◆ WHAT YOU NEED TO DO ◆
Output the material exactly, keeping every line intact.

◆ ENTRIES SUPPLIED ◆
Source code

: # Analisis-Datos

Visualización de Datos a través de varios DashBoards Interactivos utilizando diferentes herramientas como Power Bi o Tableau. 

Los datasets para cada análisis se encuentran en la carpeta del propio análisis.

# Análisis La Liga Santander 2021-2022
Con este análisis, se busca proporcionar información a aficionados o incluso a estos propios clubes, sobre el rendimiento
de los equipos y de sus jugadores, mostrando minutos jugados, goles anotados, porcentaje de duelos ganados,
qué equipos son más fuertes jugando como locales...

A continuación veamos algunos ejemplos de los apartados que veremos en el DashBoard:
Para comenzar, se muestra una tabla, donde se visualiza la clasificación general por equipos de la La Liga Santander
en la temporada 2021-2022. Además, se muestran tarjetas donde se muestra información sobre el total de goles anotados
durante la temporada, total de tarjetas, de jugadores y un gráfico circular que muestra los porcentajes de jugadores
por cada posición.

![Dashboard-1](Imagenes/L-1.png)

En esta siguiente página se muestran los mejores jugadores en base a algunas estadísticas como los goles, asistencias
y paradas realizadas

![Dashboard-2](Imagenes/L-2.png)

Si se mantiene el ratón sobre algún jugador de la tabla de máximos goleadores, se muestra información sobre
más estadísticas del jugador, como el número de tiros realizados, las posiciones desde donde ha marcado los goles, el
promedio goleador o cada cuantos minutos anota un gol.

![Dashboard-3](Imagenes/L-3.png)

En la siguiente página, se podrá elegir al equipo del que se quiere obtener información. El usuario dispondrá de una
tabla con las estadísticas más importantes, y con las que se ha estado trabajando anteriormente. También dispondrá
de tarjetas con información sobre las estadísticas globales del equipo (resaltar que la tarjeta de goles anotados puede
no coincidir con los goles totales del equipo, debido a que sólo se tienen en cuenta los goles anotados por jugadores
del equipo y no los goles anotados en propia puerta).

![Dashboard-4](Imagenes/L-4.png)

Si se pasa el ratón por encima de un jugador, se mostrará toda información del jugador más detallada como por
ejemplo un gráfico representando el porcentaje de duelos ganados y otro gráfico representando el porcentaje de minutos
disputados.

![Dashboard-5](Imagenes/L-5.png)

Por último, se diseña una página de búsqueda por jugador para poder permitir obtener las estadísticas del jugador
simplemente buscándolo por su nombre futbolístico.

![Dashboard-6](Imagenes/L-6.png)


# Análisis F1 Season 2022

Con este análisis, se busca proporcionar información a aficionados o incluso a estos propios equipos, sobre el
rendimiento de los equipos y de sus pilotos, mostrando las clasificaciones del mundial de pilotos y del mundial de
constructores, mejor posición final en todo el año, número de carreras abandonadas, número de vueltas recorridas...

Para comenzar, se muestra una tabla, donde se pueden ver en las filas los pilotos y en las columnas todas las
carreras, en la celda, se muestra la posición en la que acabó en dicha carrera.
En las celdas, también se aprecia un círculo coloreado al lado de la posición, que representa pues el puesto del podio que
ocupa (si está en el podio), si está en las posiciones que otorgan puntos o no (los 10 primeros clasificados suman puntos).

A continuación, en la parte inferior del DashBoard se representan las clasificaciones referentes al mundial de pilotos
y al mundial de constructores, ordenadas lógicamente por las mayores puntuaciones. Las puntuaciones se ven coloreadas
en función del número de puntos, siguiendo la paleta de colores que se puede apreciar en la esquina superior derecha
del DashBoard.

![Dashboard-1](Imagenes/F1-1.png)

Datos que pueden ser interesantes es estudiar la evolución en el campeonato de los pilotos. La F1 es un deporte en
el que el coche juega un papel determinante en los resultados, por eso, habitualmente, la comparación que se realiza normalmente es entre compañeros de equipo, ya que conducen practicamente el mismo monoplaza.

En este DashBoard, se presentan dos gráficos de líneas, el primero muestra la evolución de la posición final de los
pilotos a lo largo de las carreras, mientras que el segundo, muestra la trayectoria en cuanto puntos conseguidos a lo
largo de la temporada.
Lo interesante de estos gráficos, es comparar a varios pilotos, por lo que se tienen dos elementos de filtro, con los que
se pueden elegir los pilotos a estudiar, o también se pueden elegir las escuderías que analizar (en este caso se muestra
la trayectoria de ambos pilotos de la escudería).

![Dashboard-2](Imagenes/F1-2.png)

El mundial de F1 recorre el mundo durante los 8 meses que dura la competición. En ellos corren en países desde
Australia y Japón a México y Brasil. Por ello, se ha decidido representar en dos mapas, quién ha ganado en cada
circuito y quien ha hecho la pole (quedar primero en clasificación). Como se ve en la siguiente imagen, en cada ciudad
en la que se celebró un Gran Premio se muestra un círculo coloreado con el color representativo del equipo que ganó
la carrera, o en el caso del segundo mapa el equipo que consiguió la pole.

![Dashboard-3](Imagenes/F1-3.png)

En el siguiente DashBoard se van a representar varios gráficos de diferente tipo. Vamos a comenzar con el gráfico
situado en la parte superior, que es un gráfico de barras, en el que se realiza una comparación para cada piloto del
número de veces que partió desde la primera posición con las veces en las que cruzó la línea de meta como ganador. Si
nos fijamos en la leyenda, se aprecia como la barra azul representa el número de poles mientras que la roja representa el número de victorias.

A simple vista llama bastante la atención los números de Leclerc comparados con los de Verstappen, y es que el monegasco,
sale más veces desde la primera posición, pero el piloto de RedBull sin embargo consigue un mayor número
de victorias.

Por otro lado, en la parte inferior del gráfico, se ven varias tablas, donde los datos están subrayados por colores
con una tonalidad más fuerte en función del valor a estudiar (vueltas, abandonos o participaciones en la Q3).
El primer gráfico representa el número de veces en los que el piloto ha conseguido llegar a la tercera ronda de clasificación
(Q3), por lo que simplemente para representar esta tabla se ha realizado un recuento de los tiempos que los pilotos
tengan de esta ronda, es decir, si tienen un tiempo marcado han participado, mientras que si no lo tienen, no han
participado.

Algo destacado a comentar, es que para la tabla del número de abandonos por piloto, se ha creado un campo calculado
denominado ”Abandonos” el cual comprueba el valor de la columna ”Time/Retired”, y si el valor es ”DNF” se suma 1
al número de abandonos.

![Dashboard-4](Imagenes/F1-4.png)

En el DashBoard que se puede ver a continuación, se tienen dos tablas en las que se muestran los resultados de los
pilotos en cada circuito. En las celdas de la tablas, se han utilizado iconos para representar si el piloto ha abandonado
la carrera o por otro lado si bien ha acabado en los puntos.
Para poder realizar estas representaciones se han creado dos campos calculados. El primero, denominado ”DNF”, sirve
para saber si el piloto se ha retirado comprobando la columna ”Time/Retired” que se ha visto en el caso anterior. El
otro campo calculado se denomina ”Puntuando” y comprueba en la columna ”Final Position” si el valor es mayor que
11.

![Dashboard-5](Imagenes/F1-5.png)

◆ SOLVED EXERCISE ◆
Source code

: # Analisis-Datos

Visualización de Datos a través de varios DashBoards Interactivos utilizando diferentes herramientas como Power Bi o Tableau. 

Los datasets para cada análisis se encuentran en la carpeta del propio análisis.

# Análisis La Liga Santander 2021-2022
Con este análisis, se busca proporcionar información a aficionados o incluso a estos propios clubes, sobre el rendimiento
de los equipos y de sus jugadores, mostrando minutos jugados, goles anotados, porcentaje de duelos ganados,
qué equipos son más fuertes jugando como locales...

A continuación veamos algunos ejemplos de los apartados que veremos en el DashBoard:
Para comenzar, se muestra una tabla, donde se visualiza la clasificación general por equipos de la La Liga Santander
en la temporada 2021-2022. Además, se muestran tarjetas donde se muestra información sobre el total de goles anotados
durante la temporada, total de tarjetas, de jugadores y un gráfico circular que muestra los porcentajes de jugadores
por cada posición.

![Dashboard-1](Imagenes/L-1.png)

En esta siguiente página se muestran los mejores jugadores en base a algunas estadísticas como los goles, asistencias
y paradas realizadas

![Dashboard-2](Imagenes/L-2.png)

Si se mantiene el ratón sobre algún jugador de la tabla de máximos goleadores, se muestra información sobre
más estadísticas del jugador, como el número de tiros realizados, las posiciones desde donde ha marcado los goles, el
promedio goleador o cada cuantos minutos anota un gol.

![Dashboard-3](Imagenes/L-3.png)

En la siguiente página, se podrá elegir al equipo del que se quiere obtener información. El usuario dispondrá de una
tabla con las estadísticas más importantes, y con las que se ha estado trabajando anteriormente. También dispondrá
de tarjetas con información sobre las estadísticas globales del equipo (resaltar que la tarjeta de goles anotados puede
no coincidir con los goles totales del equipo, debido a que sólo se tienen en cuenta los goles anotados por jugadores
del equipo y no los goles anotados en propia puerta).

![Dashboard-4](Imagenes/L-4.png)

Si se pasa el ratón por encima de un jugador, se mostrará toda información del jugador más detallada como por
ejemplo un gráfico representando el porcentaje de duelos ganados y otro gráfico representando el porcentaje de minutos
disputados.

![Dashboard-5](Imagenes/L-5.png)

Por último, se diseña una página de búsqueda por jugador para poder permitir obtener las estadísticas del jugador
simplemente buscándolo por su nombre futbolístico.

![Dashboard-6](Imagenes/L-6.png)


# Análisis F1 Season 2022

Con este análisis, se busca proporcionar información a aficionados o incluso a estos propios equipos, sobre el
rendimiento de los equipos y de sus pilotos, mostrando las clasificaciones del mundial de pilotos y del mundial de
constructores, mejor posición final en todo el año, número de carreras abandonadas, número de vueltas recorridas...

Para comenzar, se muestra una tabla, donde se pueden ver en las filas los pilotos y en las columnas todas las
carreras, en la celda, se muestra la posición en la que acabó en dicha carrera.
En las celdas, también se aprecia un círculo coloreado al lado de la posición, que representa pues el puesto del podio que
ocupa (si está en el podio), si está en las posiciones que otorgan puntos o no (los 10 primeros clasificados suman puntos).

A continuación, en la parte inferior del DashBoard se representan las clasificaciones referentes al mundial de pilotos
y al mundial de constructores, ordenadas lógicamente por las mayores puntuaciones. Las puntuaciones se ven coloreadas
en función del número de puntos, siguiendo la paleta de colores que se puede apreciar en la esquina superior derecha
del DashBoard.

![Dashboard-1](Imagenes/F1-1.png)

Datos que pueden ser interesantes es estudiar la evolución en el campeonato de los pilotos. La F1 es un deporte en
el que el coche juega un papel determinante en los resultados, por eso, habitualmente, la comparación que se realiza normalmente es entre compañeros de equipo, ya que conducen practicamente el mismo monoplaza.

En este DashBoard, se presentan dos gráficos de líneas, el primero muestra la evolución de la posición final de los
pilotos a lo largo de las carreras, mientras que el segundo, muestra la trayectoria en cuanto puntos conseguidos a lo
largo de la temporada.
Lo interesante de estos gráficos, es comparar a varios pilotos, por lo que se tienen dos elementos de filtro, con los que
se pueden elegir los pilotos a estudiar, o también se pueden elegir las escuderías que analizar (en este caso se muestra
la trayectoria de ambos pilotos de la escudería).

![Dashboard-2](Imagenes/F1-2.png)

El mundial de F1 recorre el mundo durante los 8 meses que dura la competición. En ellos corren en países desde
Australia y Japón a México y Brasil. Por ello, se ha decidido representar en dos mapas, quién ha ganado en cada
circuito y quien ha hecho la pole (quedar primero en clasificación). Como se ve en la siguiente imagen, en cada ciudad
en la que se celebró un Gran Premio se muestra un círculo coloreado con el color representativo del equipo que ganó
la carrera, o en el caso del segundo mapa el equipo que consiguió la pole.

![Dashboard-3](Imagenes/F1-3.png)

En el siguiente DashBoard se van a representar varios gráficos de diferente tipo. Vamos a comenzar con el gráfico
situado en la parte superior, que es un gráfico de barras, en el que se realiza una comparación para cada piloto del
número de veces que partió desde la primera posición con las veces en las que cruzó la línea de meta como ganador. Si
nos fijamos en la leyenda, se aprecia como la barra azul representa el número de poles mientras que la roja representa el número de victorias.

A simple vista llama bastante la atención los números de Leclerc comparados con los de Verstappen, y es que el monegasco,
sale más veces desde la primera posición, pero el piloto de RedBull sin embargo consigue un mayor número
de victorias.

Por otro lado, en la parte inferior del gráfico, se ven varias tablas, donde los datos están subrayados por colores
con una tonalidad más fuerte en función del valor a estudiar (vueltas, abandonos o participaciones en la Q3).
El primer gráfico representa el número de veces en los que el piloto ha conseguido llegar a la tercera ronda de clasificación
(Q3), por lo que simplemente para representar esta tabla se ha realizado un recuento de los tiempos que los pilotos
tengan de esta ronda, es decir, si tienen un tiempo marcado han participado, mientras que si no lo tienen, no han
participado.

Algo destacado a comentar, es que para la tabla del número de abandonos por piloto, se ha creado un campo calculado
denominado ”Abandonos” el cual comprueba el valor de la columna ”Time/Retired”, y si el valor es ”DNF” se suma 1
al número de abandonos.

![Dashboard-4](Imagenes/F1-4.png)

En el DashBoard que se puede ver a continuación, se tienen dos tablas en las que se muestran los resultados de los
pilotos en cada circuito. En las celdas de la tablas, se han utilizado iconos para representar si el piloto ha abandonado
la carrera o por otro lado si bien ha acabado en los puntos.
Para poder realizar estas representaciones se han creado dos campos calculados. El primero, denominado ”DNF”, sirve
para saber si el piloto se ha retirado comprobando la columna ”Time/Retired” que se ha visto en el caso anterior. El
otro campo calculado se denomina ”Puntuando” y comprueba en la columna ”Final Position” si el valor es mayor que
11.

![Dashboard-5](Imagenes/F1-5.png)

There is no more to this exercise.